Monday, November 09, 2009

Critical Thinking

Last summer my friend Erin brought up the problem she has with teaching her kids to think critically about the subjects they were studying. We talked a bit about how it's a slow process, and how she's doing all the right things to help the kids begin to see things from the right perspective ... as opposed to absorbing whatever line the textbook company throws at them.

This weekend I realized something else: if they absorb The Party Line when they're little, it's not going to do them major harm -- especially if Mom and Dad are helping them learn to evaluate in small doses, or asking thought-provoking questions. What hurts is when students are still unquestioningly absorbing the PC spin in their mid- to late teens.

Andrew and I are listening to an audiobook on the Revolutionary War right now. In conjunction with that, we borrowed Liberty's Kids for Maggie (and possibly for solidifying names, dates, places for Andrew and me). I knew the video would be from the perspective that the Founding Fathers were flawless heroes. I was a little uneasy with that, but finally decided that first we need to learn the facts stories, and then we can evaluate what the different sides believed.
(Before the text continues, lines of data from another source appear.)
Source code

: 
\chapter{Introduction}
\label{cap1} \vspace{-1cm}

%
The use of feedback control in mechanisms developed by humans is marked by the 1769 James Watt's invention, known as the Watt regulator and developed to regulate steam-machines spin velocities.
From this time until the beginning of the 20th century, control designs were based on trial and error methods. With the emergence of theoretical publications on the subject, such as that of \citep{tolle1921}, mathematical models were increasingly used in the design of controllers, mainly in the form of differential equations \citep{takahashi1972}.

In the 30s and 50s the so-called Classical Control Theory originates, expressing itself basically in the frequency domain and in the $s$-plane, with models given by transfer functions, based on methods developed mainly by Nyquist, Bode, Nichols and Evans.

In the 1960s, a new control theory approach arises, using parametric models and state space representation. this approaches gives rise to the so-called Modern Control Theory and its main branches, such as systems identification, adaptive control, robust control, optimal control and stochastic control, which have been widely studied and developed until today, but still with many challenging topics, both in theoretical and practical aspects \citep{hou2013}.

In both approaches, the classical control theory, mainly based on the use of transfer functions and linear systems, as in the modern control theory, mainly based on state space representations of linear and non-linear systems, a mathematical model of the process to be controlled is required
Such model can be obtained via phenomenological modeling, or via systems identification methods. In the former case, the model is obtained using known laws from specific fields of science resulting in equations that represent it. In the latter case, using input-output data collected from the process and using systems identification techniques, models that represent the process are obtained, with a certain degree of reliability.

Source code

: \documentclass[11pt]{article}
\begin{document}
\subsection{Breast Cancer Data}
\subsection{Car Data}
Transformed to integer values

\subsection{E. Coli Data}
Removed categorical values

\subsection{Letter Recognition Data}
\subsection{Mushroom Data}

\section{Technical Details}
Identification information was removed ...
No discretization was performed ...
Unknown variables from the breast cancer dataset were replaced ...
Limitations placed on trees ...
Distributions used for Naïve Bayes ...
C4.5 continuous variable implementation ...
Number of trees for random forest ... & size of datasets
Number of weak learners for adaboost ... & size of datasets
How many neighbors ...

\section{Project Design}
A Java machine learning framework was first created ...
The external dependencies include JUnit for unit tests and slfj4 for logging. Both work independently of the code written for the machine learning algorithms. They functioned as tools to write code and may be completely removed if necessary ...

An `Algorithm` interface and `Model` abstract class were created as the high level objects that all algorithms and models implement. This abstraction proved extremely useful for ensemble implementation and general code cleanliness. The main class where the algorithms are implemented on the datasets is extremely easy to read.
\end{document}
Turns out that I was not impressed with Liberty's Kids. I know it works great for some families. For our purposes, with the ages of our kids, there wasn't enough information to bother with the time spent watching the show. I wasn't surprised by the winner-writes-the-history perspective, and wasn't surprised by the number of women and minorities in the stories. But I was very surprised at how peripheral the Boston Tea Party was to the episode on the Boston Tea Party. Thinking it might be a fluke, we watched the next episode. But the only thing we learned about the Coercive Acts was that British soldiers were quartered in colonists' homes; the other 95% of the show was irrelevant for our purposes.